Wash your hands, disinfect frequently touched surfaces, avoid gatherings with friends and family who do not live in your immediate household, and don’t forget your mask!

These are by far the most important tips for a healthy holiday season in 2020.

But just because we are focused on slowing the spread of COVID-19, it doesn’t mean we can neglect other areas of our health. For those of us with high blood pressure, diabetes, high cholesterol, or other chronic illnesses, proper nutrition, tailored to our unique dietary needs, is key to feeling our best.

While this holiday season looks so different from seasons past, many of us still hope to celebrate with all our favorite holiday dishes. And we all can with help from Marilyn Mills, MS, RD, LD, CDE, Senior Clinical Dietitian at Elliot Hospital and Supermarket Dietitian in Manchester’s Hannaford Supermarkets.

“Whether you need to reduce your sodium intake, cut back on sugar, or avoid saturated fats, you can still enjoy all of your favorite holiday meals with a few simple ingredient swaps,” says Mills. “I’ve put together a list of substitutions that will help you enjoy the holiday season and stay on track with your health goals.”
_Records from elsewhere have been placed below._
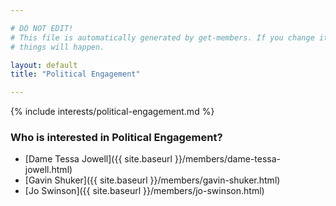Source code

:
 ```yaml
---

# DO NOT EDIT!
# This file is automatically generated by get-members. If you change it, bad
# things will happen.

layout: default
title: "Political Engagement"

---
```


{% include interests/political-engagement.md %}

### Who is interested in Political Engagement?


* [Dame  Tessa Jowell]({{ site.baseurl }}/members/dame-tessa-jowell.html)
* [Gavin Shuker]({{ site.baseurl }}/members/gavin-shuker.html)
* [Jo Swinson]({{ site.baseurl }}/members/jo-swinson.html)
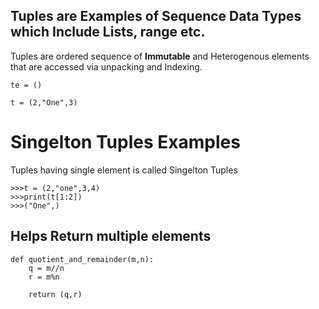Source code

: ## Tuples are Examples of Sequence Data Types which Include Lists, range etc.

Tuples are ordered sequence of  **Immutable** and Heterogenous elements that are accessed via unpacking and Indexing.

```
te = ()

t = (2,"One",3)

```
# Singelton Tuples Examples

Tuples having single element is called Singelton Tuples

```
>>>t = (2,"one",3,4)
>>>print(t[1:2])
>>>("One",)
```

## Helps Return multiple elements

```
def quotient_and_remainder(m,n):
    q = m//n
    r = m%n

    return (q,r)
```
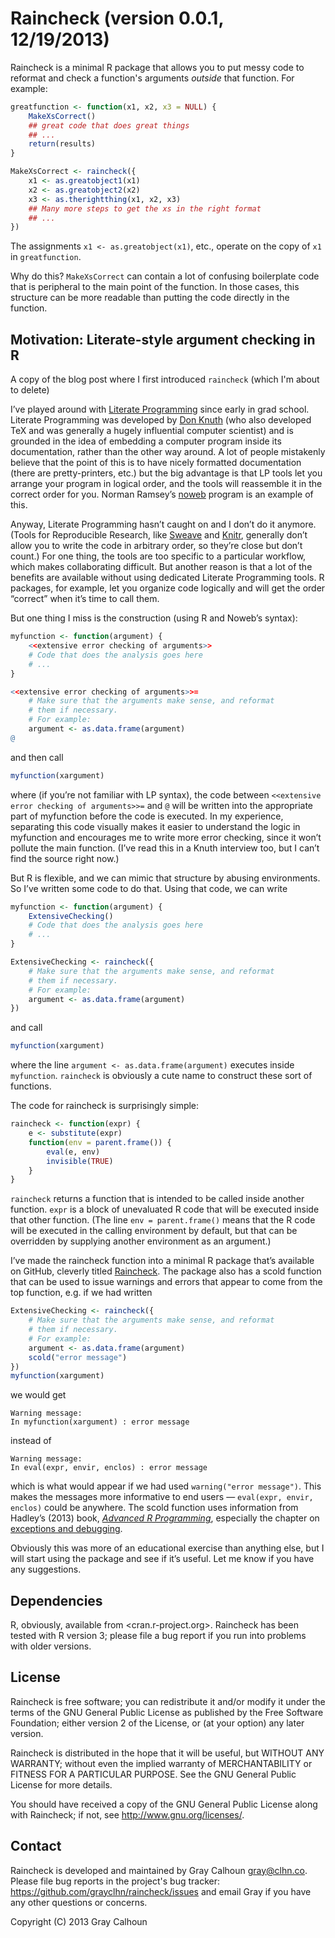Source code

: Raincheck (version 0.0.1, 12/19/2013)
=====================================

Raincheck is a minimal R package that allows you to put messy code to
reformat and check a function's arguments *outside* that function.
For example:
```R
greatfunction <- function(x1, x2, x3 = NULL) {
    MakeXsCorrect()
    ## great code that does great things
    ## ...
    return(results)
}

MakeXsCorrect <- raincheck({
    x1 <- as.greatobject1(x1)
    x2 <- as.greatobject2(x2)
    x3 <- as.therightthing(x1, x2, x3)
    ## Many more steps to get the xs in the right format
    ## ...
})
```
The assignments `x1 <- as.greatobject(x1)`, etc., operate on the copy
of `x1` in `greatfunction`.

Why do this? `MakeXsCorrect` can contain a lot of confusing
boilerplate code that is peripheral to the main point of the
function. In those cases, this structure can be more readable than
putting the code directly in the function.

Motivation: Literate-style argument checking in R
-------------------------------------------------

A copy of the blog post where I first introduced `raincheck` (which
I'm about to delete)

I’ve played around with [Literate Programming][1] since early in grad
school. Literate Programming was developed by [Don Knuth][2] (who also
developed TeX and was generally a hugely influential computer
scientist) and is grounded in the idea of embedding a computer program
inside its documentation, rather than the other way around. A lot of
people mistakenly believe that the point of this is to have nicely
formatted documentation (there are pretty-printers, etc.) but the big
advantage is that LP tools let you arrange your program in logical
order, and the tools will reassemble it in the correct order for
you. Norman Ramsey’s [noweb][3] program is an example of this.

Anyway, Literate Programming hasn’t caught on and I don’t do it
anymore. (Tools for Reproducible Research, like [Sweave][4] and [Knitr][5],
generally don’t allow you to write the code in arbitrary order, so
they’re close but don’t count.) For one thing, the tools are too
specific to a particular workflow, which makes collaborating
difficult. But another reason is that a lot of the benefits are
available without using dedicated Literate Programming tools. R
packages, for example, let you organize code logically and will get
the order “correct” when it’s time to call them.

But one thing I miss is the construction (using R and Noweb’s syntax):
```R
myfunction <- function(argument) {
    <<extensive error checking of arguments>>
    # Code that does the analysis goes here
    # ...
}

<<extensive error checking of arguments>>=
    # Make sure that the arguments make sense, and reformat
    # them if necessary. 
    # For example:
    argument <- as.data.frame(argument)
@
```
and then call
```R
myfunction(xargument)
```
where (if you’re not familiar with LP syntax), the code between
`<<extensive error checking of arguments>>=` and `@` will be written
into the appropriate part of myfunction before the code is
executed. In my experience, separating this code visually makes it
easier to understand the logic in myfunction and encourages me to
write more error checking, since it won’t pollute the main
function. (I’ve read this in a Knuth interview too, but I can’t find
the source right now.)

But R is flexible, and we can mimic that structure by abusing
environments. So I’ve written some code to do that. Using that code,
we can write
```R
myfunction <- function(argument) {
    ExtensiveChecking()
    # Code that does the analysis goes here
    # ...
}

ExtensiveChecking <- raincheck({
    # Make sure that the arguments make sense, and reformat
    # them if necessary. 
    # For example:
    argument <- as.data.frame(argument)
})
```
and call
```R
myfunction(xargument)
```
where the line `argument <- as.data.frame(argument)` executes inside
`myfunction`. `raincheck` is obviously a cute name to construct these
sort of functions.

The code for raincheck is surprisingly simple:
```R
raincheck <- function(expr) {
    e <- substitute(expr)
    function(env = parent.frame()) {
        eval(e, env)
        invisible(TRUE)
    }
}
```
`raincheck` returns a function that is intended to be called inside
another function. `expr` is a block of unevaluated R code that will be
executed inside that other function. (The line `env = parent.frame()`
means that the R code will be executed in the calling environment by
default, but that can be overridden by supplying another environment
as an argument.)

I’ve made the raincheck function into a minimal R package that’s
available on GitHub, cleverly titled [Raincheck][6]. The package also has a
scold function that can be used to issue warnings and errors that
appear to come from the top function, e.g. if we had written
```R
ExtensiveChecking <- raincheck({
    # Make sure that the arguments make sense, and reformat
    # them if necessary. 
    # For example:
    argument <- as.data.frame(argument)
    scold("error message")
})
myfunction(xargument)
```
we would get
```
Warning message:
In myfunction(xargument) : error message
```
instead of
```
Warning message:
In eval(expr, envir, enclos) : error message
```
which is what would appear if we had used `warning("error message")`.
This makes the messages more informative to end users —
`eval(expr, envir, enclos)` could be anywhere. The scold function uses
information from Hadley’s (2013) book, *[Advanced R Programming][7]*,
especially the chapter on [exceptions and debugging][8].

Obviously this was more of an educational exercise than anything else,
but I will start using the package and see if it’s useful. Let me know
if you have any suggestions.

[1]: http://en.wikipedia.org/wiki/Literate_programming
[2]: http://www-cs-faculty.stanford.edu/~knuth/
[3]: http://www.cs.tufts.edu/~nr/noweb/
[4]: http://en.wikipedia.org/wiki/Sweave
[5]: http://yihui.name/knitr/
[6]: https://github.com/grayclhn/raincheck
[7]: http://adv-r.had.co.nz/
[8]: http://adv-r.had.co.nz/Exceptions-Debugging.html

Dependencies
------------

R, obviously, available from <cran.r-project.org>. Raincheck has been
tested with R version 3; please file a bug report if you run into
problems with older versions.

License
-------

Raincheck is free software; you can redistribute it and/or modify it
under the terms of the GNU General Public License as published by the
Free Software Foundation; either version 2 of the License, or (at your
option) any later version.

Raincheck is distributed in the hope that it will be useful, but
WITHOUT ANY WARRANTY; without even the implied warranty of
MERCHANTABILITY or FITNESS FOR A PARTICULAR PURPOSE.  See the GNU
General Public License for more details.

You should have received a copy of the GNU General Public License
along with Raincheck; if not, see <http://www.gnu.org/licenses/>.

Contact
-------

Raincheck is developed and maintained by Gray Calhoun
<gray@clhn.co>. Please file bug reports in the project's bug tracker:
<https://github.com/grayclhn/raincheck/issues> and email Gray if you
have any other questions or concerns.

Copyright (C) 2013 Gray Calhoun
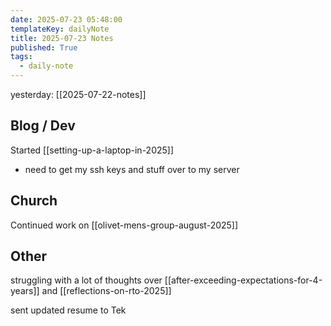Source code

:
 ```yaml
---
date: 2025-07-23 05:48:00
templateKey: dailyNote
title: 2025-07-23 Notes
published: True
tags:
  - daily-note
---
```


yesterday: [[2025-07-22-notes]]

## Blog / Dev

Started [[setting-up-a-laptop-in-2025]]

- need to get my ssh keys and stuff over to my server

## Church

Continued work on [[olivet-mens-group-august-2025]]

## Other

struggling with a lot of thoughts over [[after-exceeding-expectations-for-4-years]] and [[reflections-on-rto-2025]]

sent updated resume to Tek
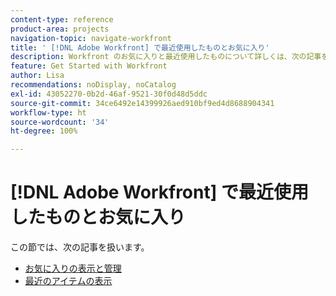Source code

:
 ```yaml
---
content-type: reference
product-area: projects
navigation-topic: navigate-workfront
title: ' [!DNL Adobe Workfront] で最近使用したものとお気に入り'
description: Workfront のお気に入りと最近使用したものについて詳しくは、次の記事を参照してください。
feature: Get Started with Workfront
author: Lisa
recommendations: noDisplay, noCatalog
exl-id: 43052270-0b2d-46af-9521-30f0d48d5ddc
source-git-commit: 34ce6492e14399926aed910bf9ed4d8688904341
workflow-type: ht
source-wordcount: '34'
ht-degree: 100%

---
```


# [!DNL Adobe Workfront] で最近使用したものとお気に入り

この節では、次の記事を扱います。

* [お気に入りの表示と管理](../../../workfront-basics/navigate-workfront/recent-and-favorites/view-and-manage-favorites.md)
* [最近のアイテムの表示](../../../workfront-basics/navigate-workfront/recent-and-favorites/view-recent-items.md)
Goal: Reduce Sodium (Salt)
Instead of This: Try This:
Salt You can omit or reduce the salt called for in your recipe by half in most cases (except for yeast baking recipes). Try seasoning food with herbs and spices, garlic powder, onion powder, oregano, basil, or dill.
Seasoning Salt or Spice Mixes with Salt Try salt-free seasonings or spice mixes and consider reduced salt versions or mixed herb and spice blends. Have you ever tried nutritional yeast? It ‘s a flavorful substitute for salt. You can even use lemon juice, flavored vinegars, or cooking wine to flavor foods.
Broth, Stock, Bouillon, Soy Sauce, or Teriyaki Sauce Use unsalted, low-sodium, and reduced sodium versions of broth, stock, and bouillon. Or try coconut aminos. It’s a very low-sodium, soy-free substitute perfect for a stir fry or veggie flavoring.


Goal: Reduce Sugar and Artificial Sweeteners
Instead of This: Try This:
Sugar You can reduce sugar by one-quarter to one-third in baked goods and desserts. Use flavored extracts of vanilla or almond, ground cinnamon, or ground ginger to give the impression of sweetness. Consider using sugar and sweetener blends (Truvia or Stevia mixed with sugar) for baking. Monk fruit, Stevia, and Swerve are natural sweeteners. Note: Do not decrease the amount of sugar called for in yeast recipes as it’s needed to feed the yeast.
Syrup Substitute pure maple syrup with frozen fruit, canned pureed fruit, or fruit spreads.


Goal: Cut Back on Saturated Fat
Instead of This: Try This:
Butter, Shortening, Plant Oil Spreads, or Solid Fat (General Cooking) Try spreadable butter or liquid oils like olive oil, canola oil, or avocado oil. Just remember to use one-fourth less liquid oil than the butter that is called for in your recipe.
Butter, Plant Oil Sticks, or Solid Fat (Baking) Applesauce, baking dates, pumpkin puree, and even mashed avocado can be substituted for half of the fat called for in your recipe. Pro tip: You may need to reduce your baking time by 15 minutes.
Whole Milk, Half and Half, Cream, Evaporated Milk, and Condensed Milk Use 1% milk, plain soy milk, fat free half and half, evaporated skim milk, condensed low fat milk, or almond milk with protein instead of full fat milks and creams.
Whole-Fat Cheese Use light cheese (50% less fat/saturated fat), 2% low-fat block cheddar, part-skim mozzarella, or reduced fat swiss or provolone instead of whole-fat cheese.
Full-Fat Sour Cream Use light sour cream or plain Greek yogurt in place of full-fat sour cream. Just remember that that yogurt is not heat stable – mix it in at the end just before serving!
Beef with High Fat Content (Ribs or T-Bone Steaks) Try leaner cuts like beef tenderloin (filet mignon), eye of the round, top round, or bison tenderloin steaks.
Poultry with Skin Remove the skin from the breast meat of chicken and turkey.